Sums of squares of consecutive integers

ABSTRACT This thesis attempts to answer two questions based upon the historical observation that 1^2 +2^2 +· · ·+24^2 = 70^2. The first question considers changing the starting number of the left hand side of the equation from 1 to any perfect square in the range 1 to 10000. On this question, I attempt to determine which perfect square to end the left hand side of the equation with so that the right hand side of the equation is a perfect square. Mathematically, Question #1 can be written as follows: Given a positive integer r with 1 less than or equal to r less than or equal to 100, find all nontrivial solutions (N,M), if any, of r^2+(r+1)^2+···+N^2 =M^2 with N,M elements of Z+. The second question considers changing the number of terms on the left hand side of the equation to any fixed whole number in the range 1 to 100. On this question, I attempt to determine which perfect square to start the left hand side of the equation with so that the right hand side of the equation is a perfect square.

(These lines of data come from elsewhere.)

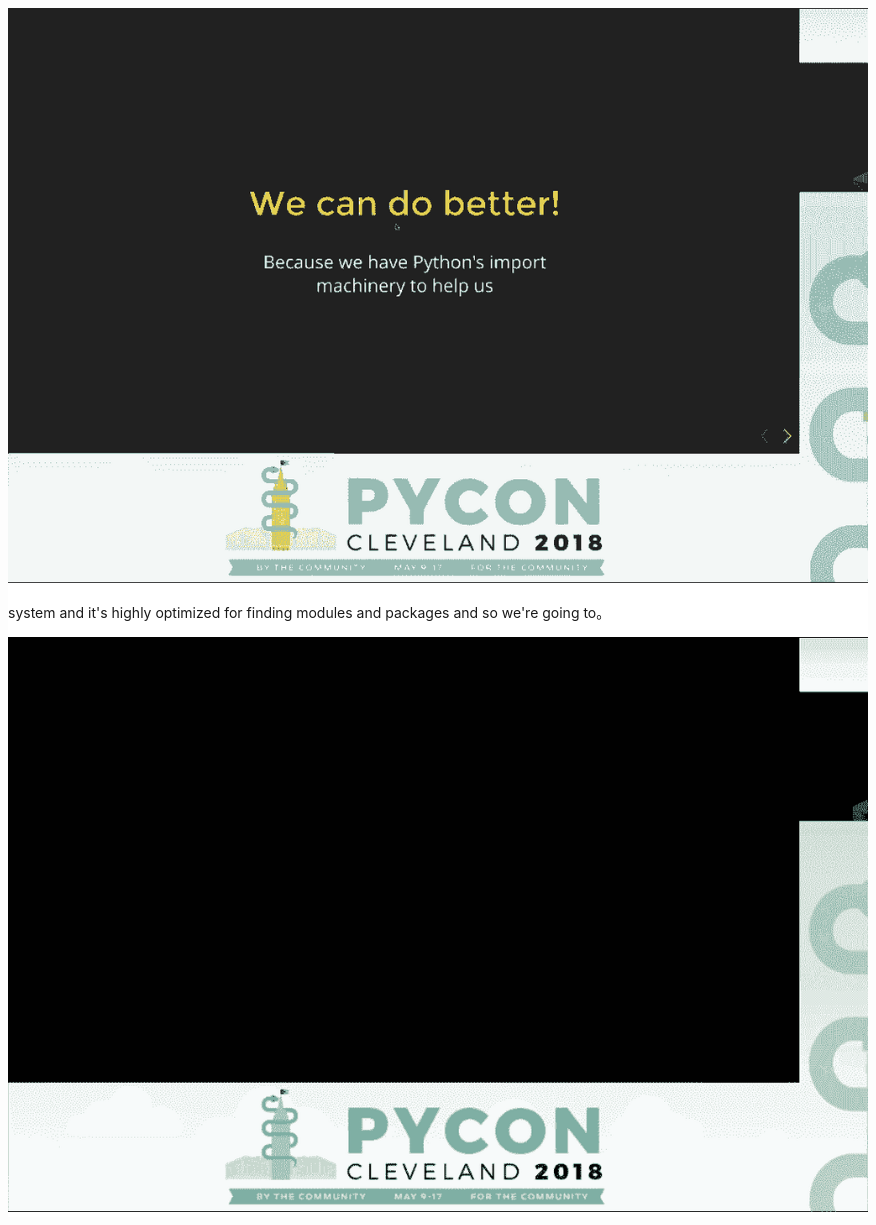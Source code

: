 ![](img/ecc9b04739c400ddd2bccbcab3f01b61_3.png)

 system and it's highly optimized for finding modules and packages and so we're going to。



![](img/ecc9b04739c400ddd2bccbcab3f01b61_5.png)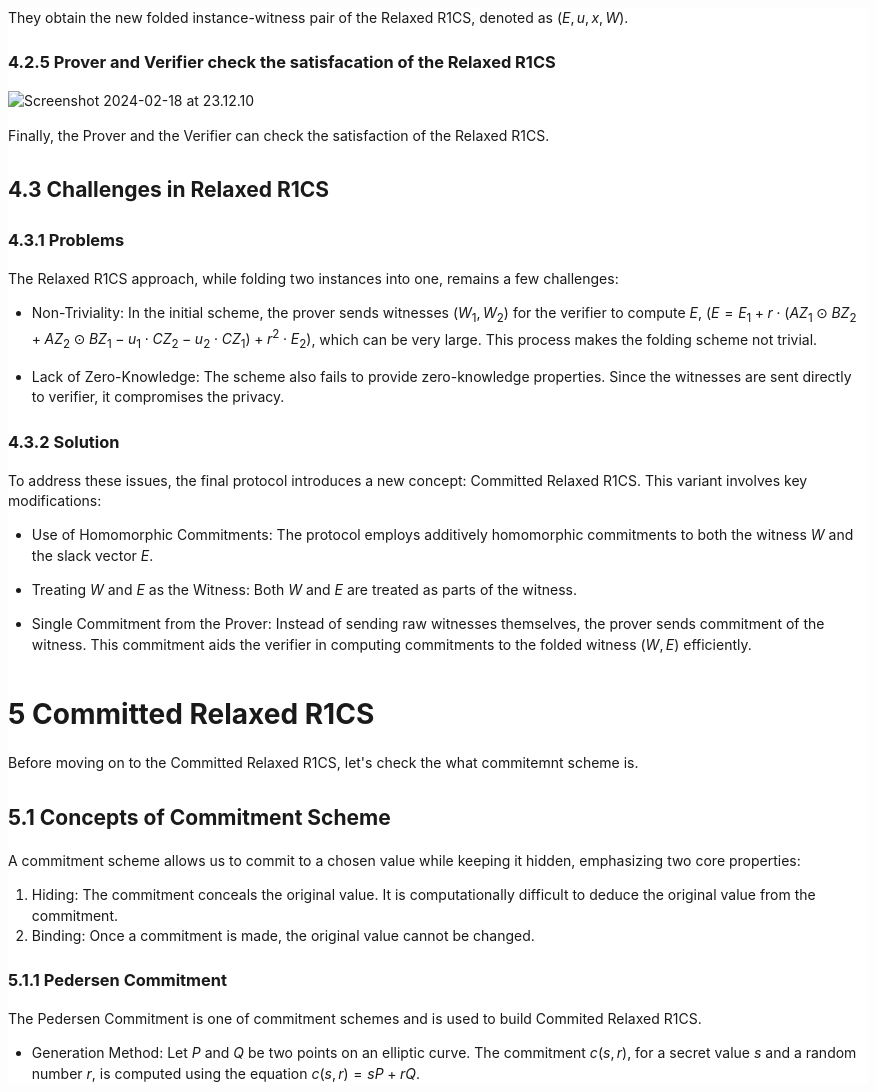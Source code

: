 They obtain the new folded instance-witness pair of the Relaxed R1CS, denoted as $(E, u, x, W)$.

### 4.2.5 Prover and Verifier check the satisfacation of the Relaxed R1CS

![Screenshot 2024-02-18 at 23.12.10](https://hackmd.io/_uploads/rJvog9knT.png)


Finally, the Prover and the Verifier can check the satisfaction of the Relaxed R1CS.

## 4.3 Challenges in Relaxed R1CS
### 4.3.1 Problems
The Relaxed R1CS approach, while folding two instances into one, remains a few challenges:

- Non-Triviality: In the initial scheme, the prover sends witnesses $(W_1, W_2)$ for the verifier to compute $E$, $(E = E_1 + r \cdot (A Z_1 \odot B Z_2 + A Z_2 \odot B Z_1 - u_1 \cdot C Z_2 - u_2 \cdot C Z_1) + r^2 \cdot E_2)$, which can be very large. This process makes the folding scheme not trivial.

- Lack of Zero-Knowledge: The scheme also fails to provide zero-knowledge properties. Since the witnesses are sent directly to verifier, it compromises the privacy.

### 4.3.2 Solution
To address these issues, the final protocol introduces a new concept: Committed Relaxed R1CS. This variant involves key modifications:

- Use of Homomorphic Commitments: The protocol employs additively homomorphic commitments to both the witness $W$ and the slack vector $E$.

- Treating $W$ and $E$ as the Witness: Both $W$ and $E$ are treated as parts of the witness.

- Single Commitment from the Prover: Instead of sending raw witnesses themselves, the prover sends commitment of the witness. This commitment aids the verifier in computing commitments to the folded witness $(W, E)$ efficiently.

# 5 Committed Relaxed R1CS
Before moving on to the Committed Relaxed R1CS, let's check the what commitemnt scheme is.
## 5.1 Concepts of Commitment Scheme
A commitment scheme allows us to commit to a chosen value while keeping it hidden, emphasizing two core properties: 

1. Hiding: The commitment conceals the original value. It is computationally difficult to deduce the original value from the commitment.
2. Binding: Once a commitment is made, the original value cannot be changed.

### 5.1.1 Pedersen Commitment
The Pedersen Commitment is one of commitment schemes and is used to build Commited Relaxed R1CS.

- Generation Method: Let $P$ and $Q$ be two points on an elliptic curve. The commitment $c(s, r)$, for a secret value $s$ and a random number $r$, is computed using the equation $c(s, r) = sP + rQ$.
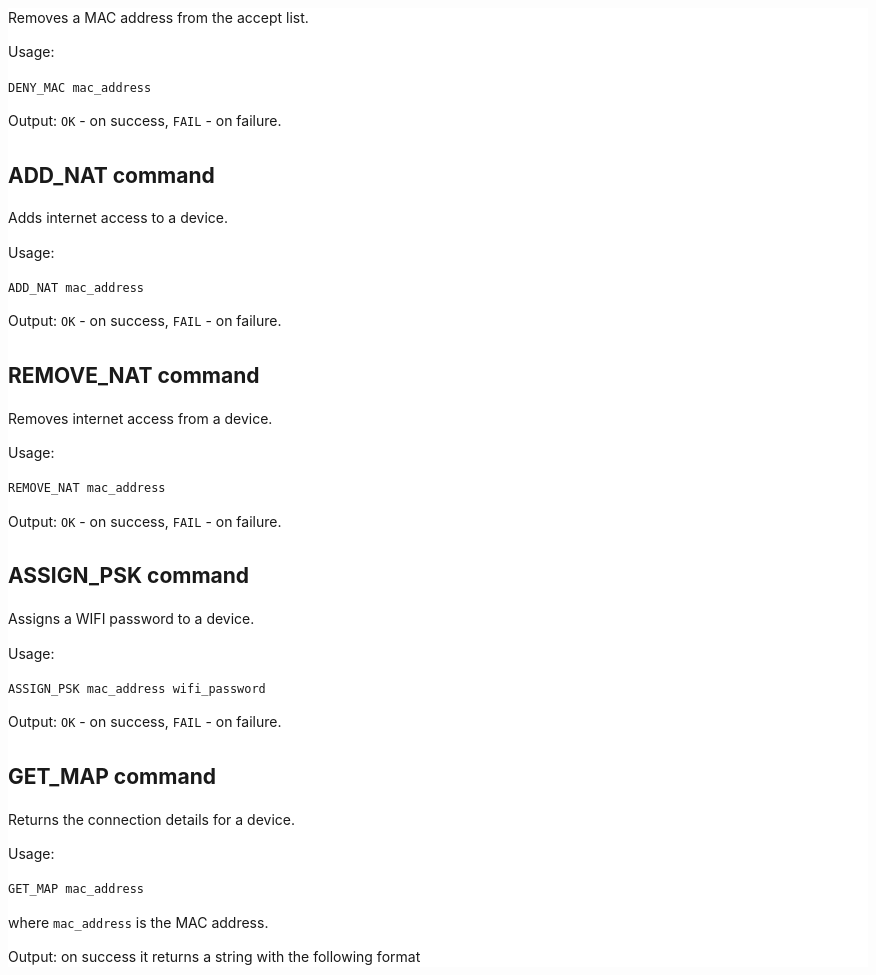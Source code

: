 Removes a MAC address from the accept list.

Usage:

```
DENY_MAC mac_address
```

Output: `OK` - on success, `FAIL` - on failure.

## ADD_NAT command

Adds internet access to a device.

Usage:

```
ADD_NAT mac_address
```

Output: `OK` - on success, `FAIL` - on failure.

## REMOVE_NAT command

Removes internet access from a device.

Usage:

```
REMOVE_NAT mac_address
```

Output: `OK` - on success, `FAIL` - on failure.

## ASSIGN_PSK command

Assigns a WIFI password to a device.

Usage:

```
ASSIGN_PSK mac_address wifi_password
```

Output: `OK` - on success, `FAIL` - on failure.

## GET_MAP command

Returns the connection details for a device.

Usage:

```
GET_MAP mac_address
```

where `mac_address` is the MAC address.

Output: on success it returns a string with the following format
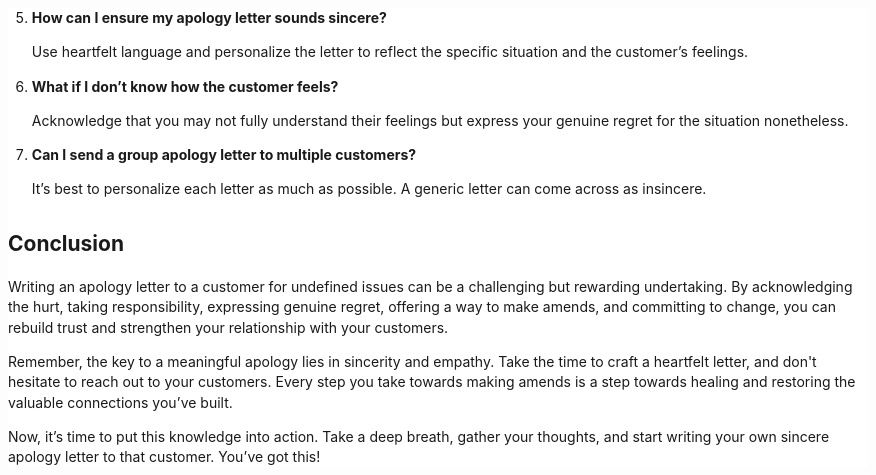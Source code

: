 5. **How can I ensure my apology letter sounds sincere?**

   Use heartfelt language and personalize the letter to reflect the specific situation and the customer’s feelings.

6. **What if I don’t know how the customer feels?**

   Acknowledge that you may not fully understand their feelings but express your genuine regret for the situation nonetheless.

7. **Can I send a group apology letter to multiple customers?**

   It’s best to personalize each letter as much as possible. A generic letter can come across as insincere.

## Conclusion

Writing an apology letter to a customer for undefined issues can be a challenging but rewarding undertaking. By acknowledging the hurt, taking responsibility, expressing genuine regret, offering a way to make amends, and committing to change, you can rebuild trust and strengthen your relationship with your customers.

Remember, the key to a meaningful apology lies in sincerity and empathy. Take the time to craft a heartfelt letter, and don't hesitate to reach out to your customers. Every step you take towards making amends is a step towards healing and restoring the valuable connections you’ve built.

Now, it’s time to put this knowledge into action. Take a deep breath, gather your thoughts, and start writing your own sincere apology letter to that customer. You’ve got this!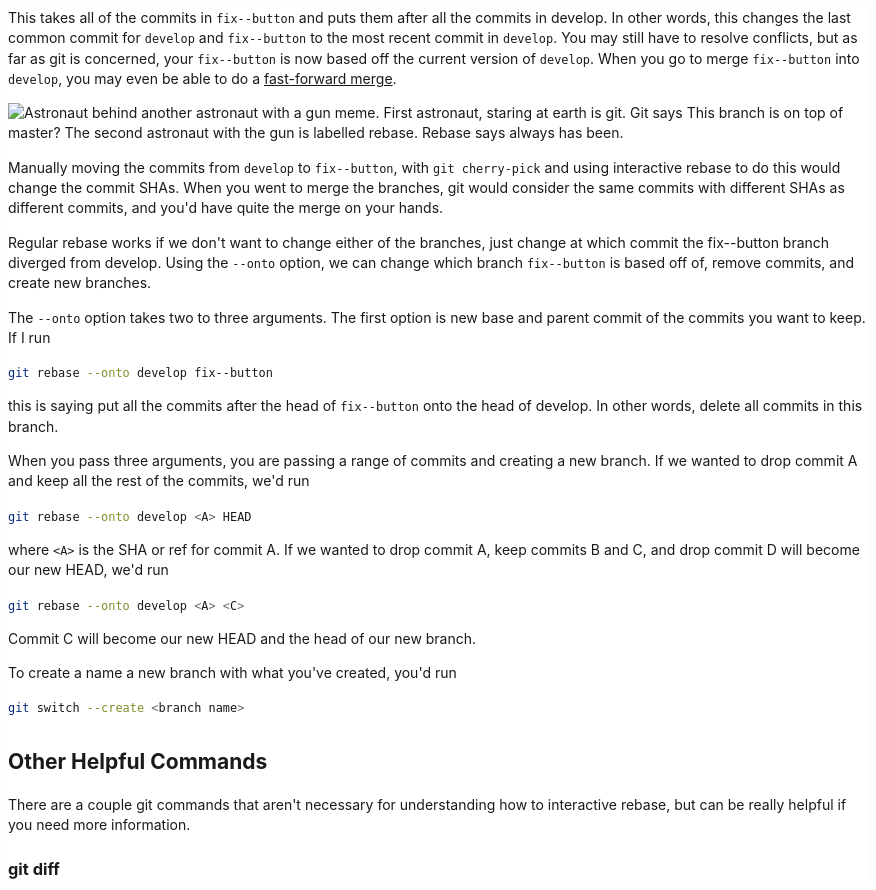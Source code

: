 This takes all of the commits in `fix--button` and puts them after all the commits in develop. In other words, this changes the last common commit for `develop` and `fix--button` to the most recent commit in `develop`. You may still have to resolve conflicts, but as far as git is concerned, your `fix--button` is now based off the current version of `develop`. When you go to merge `fix--button` into `develop`, you may even be able to do a [fast-forward merge](https://dev.to/abbeyperini/gitpanic-merging-and-rebasing-2mo3#:~:text=fast%2Dforward%20merge.-,Fast%2DForward%20Merge,-To%20start%2C%20a).

![Astronaut behind another astronaut with a gun meme. First astronaut, staring at earth is git. Git says This branch is on top of master? The second astronaut with the gun is labelled rebase. Rebase says always has been.](https://images.abbeyperini.com/gitPanic/branch.jpeg)

Manually moving the commits from `develop` to `fix--button`, with `git cherry-pick` and using interactive rebase to do this would change the commit SHAs. When you went to merge the branches, git would consider the same commits with different SHAs as different commits, and you'd have quite the merge on your hands.

Regular rebase works if we don't want to change either of the branches, just change at which commit the fix--button branch diverged from develop. Using the `--onto` option, we can change which branch `fix--button` is based off of, remove commits, and create new branches.

The `--onto` option takes two to three arguments. The first option is new base and parent commit of the commits you want to keep. If I run

```bash
git rebase --onto develop fix--button
```

this is saying put all the commits after the head of `fix--button` onto the head of develop. In other words, delete all commits in this branch.

When you pass three arguments, you are passing a range of commits and creating a new branch. If we wanted to drop commit A and keep all the rest of the commits, we'd run

```bash
git rebase --onto develop <A> HEAD
```

where `<A>` is the SHA or ref for commit A. If we wanted to drop commit A, keep commits B and C, and drop commit D will become our new HEAD, we'd run

```bash
git rebase --onto develop <A> <C>
```

Commit C will become our new HEAD and the head of our new branch.

To create a name a new branch with what you've created, you'd run

```bash
git switch --create <branch name>
```

## Other Helpful Commands

There are a couple git commands that aren't necessary for understanding how to interactive rebase, but can be really helpful if you need more information.

### git diff
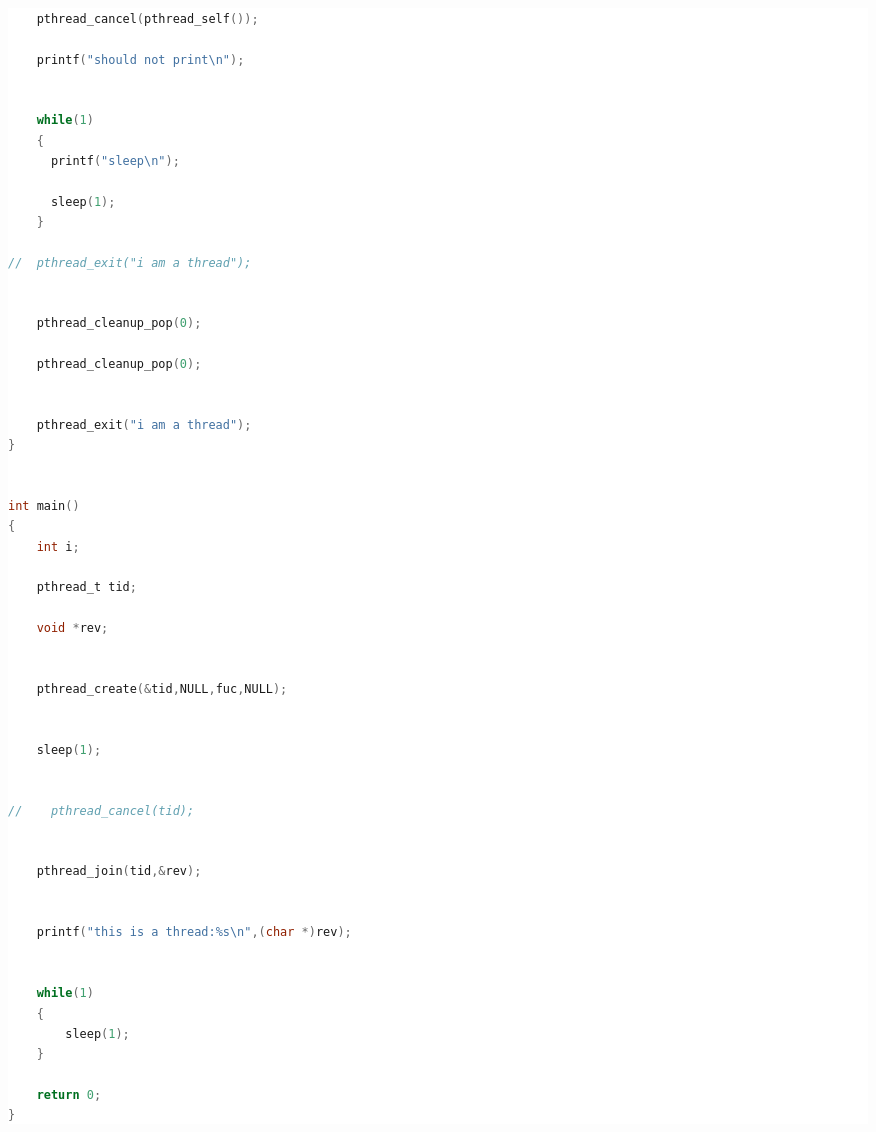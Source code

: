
 ```c
​    pthread_cancel(pthread_self());

​    printf("should not print\n");


​    while(1)
​    {
​      printf("sleep\n");

​      sleep(1);
​    }

//  pthread_exit("i am a thread");


​    pthread_cleanup_pop(0);

​    pthread_cleanup_pop(0);


​    pthread_exit("i am a thread");
}


int main()
{
​    int i;

​    pthread_t tid;

​    void *rev;

  
​    pthread_create(&tid,NULL,fuc,NULL);


​    sleep(1);

​    
//    pthread_cancel(tid);

​    
​    pthread_join(tid,&rev);


​    printf("this is a thread:%s\n",(char *)rev);

​    
​    while(1)
​    {
​        sleep(1);
​    }

​    return 0;
}
```
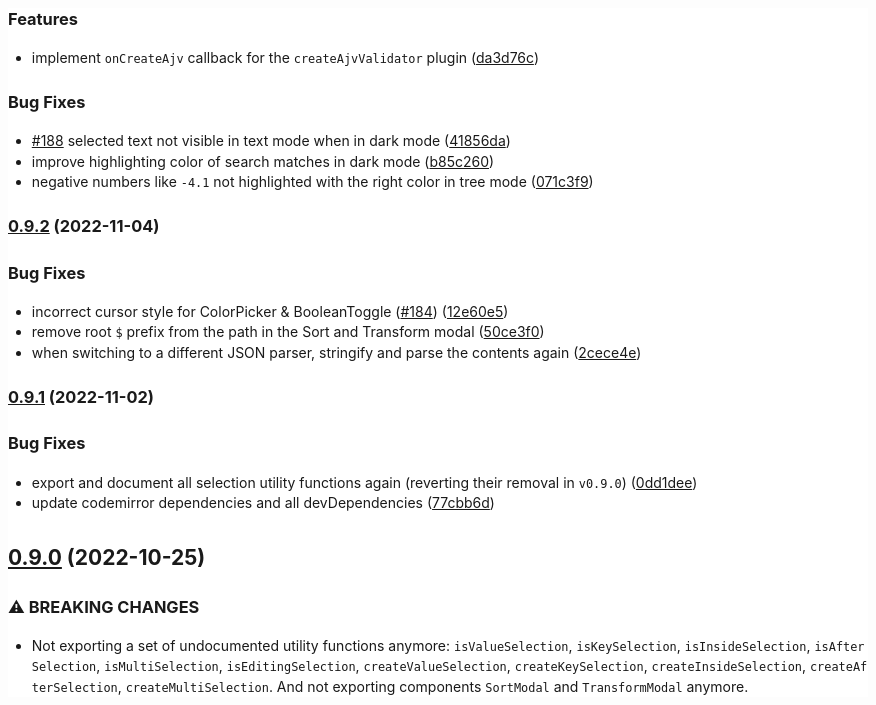 ### Features

* implement `onCreateAjv` callback for the `createAjvValidator` plugin ([da3d76c](https://github.com/josdejong/svelte-jsoneditor/commit/da3d76ce4087464a0d66566f9239498bbff710fd))


### Bug Fixes

* [#188](https://github.com/josdejong/svelte-jsoneditor/issues/188) selected text not visible in text mode when in dark mode ([41856da](https://github.com/josdejong/svelte-jsoneditor/commit/41856da229912db510090049b47bae3543f996a3))
* improve highlighting color of search matches in dark mode ([b85c260](https://github.com/josdejong/svelte-jsoneditor/commit/b85c26002c376fd15b340e71b1e2225747785365))
* negative numbers like `-4.1` not highlighted with the right color in tree mode ([071c3f9](https://github.com/josdejong/svelte-jsoneditor/commit/071c3f9d248e18c5638c5352ca4a60fb227f639e))

### [0.9.2](https://github.com/josdejong/svelte-jsoneditor/compare/v0.9.1...v0.9.2) (2022-11-04)


### Bug Fixes

* incorrect cursor style for ColorPicker & BooleanToggle ([#184](https://github.com/josdejong/svelte-jsoneditor/issues/184)) ([12e60e5](https://github.com/josdejong/svelte-jsoneditor/commit/12e60e5b836f9294ea4a0b3bfe2384745c0509cf))
* remove root `$` prefix from the path in the Sort and Transform modal ([50ce3f0](https://github.com/josdejong/svelte-jsoneditor/commit/50ce3f04980a02164a4fa897afec942933e21db9))
* when switching to a different JSON parser, stringify and parse the contents again ([2cece4e](https://github.com/josdejong/svelte-jsoneditor/commit/2cece4ebc7dbd75dc28f743c5b3ea12470848e7d))

### [0.9.1](https://github.com/josdejong/svelte-jsoneditor/compare/v0.9.0...v0.9.1) (2022-11-02)


### Bug Fixes

* export and document all selection utility functions again (reverting their removal in `v0.9.0`) ([0dd1dee](https://github.com/josdejong/svelte-jsoneditor/commit/0dd1dee55983cb261911814870410a57be87590c))
* update codemirror dependencies and all devDependencies ([77cbb6d](https://github.com/josdejong/svelte-jsoneditor/commit/77cbb6d4fc95f3d0867a1117af682d6d534903f8))

## [0.9.0](https://github.com/josdejong/svelte-jsoneditor/compare/v0.8.0...v0.9.0) (2022-10-25)


### ⚠ BREAKING CHANGES

* Not exporting a set of undocumented utility functions anymore: `isValueSelection`,
`isKeySelection`, `isInsideSelection`, `isAfterSelection`, `isMultiSelection`,
`isEditingSelection`, `createValueSelection`, `createKeySelection`, `createInsideSelection`,
`createAfterSelection`, `createMultiSelection`. And not exporting components `SortModal` and
`TransformModal` anymore.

Mathematically, Question #2 can be written as follows: Given a positive integer r with 1 less than or equal to r less than or equal to 100, find all solutions (u, v), if any, of u^2 +(u+1)^2 +(u+2)^2 +···+(u+r-1)^2 =v^2 with u,v elements of Z+. The two questions addressed by this thesis have been on the minds of many mathematicians for over 100 years. As a result of their efforts to obtain answers to these questions, a lot of mathematics has been developed. This research was done to organize that mathematics into one easily accessible place. My findings on Question #1 can hopefully be used by future mathematicians in order to completely answer Question #1. In addition, my findings on Question #2 can hopefully be used by future mathematicians as they attempt to answer Question #2 for values of r greater than 100.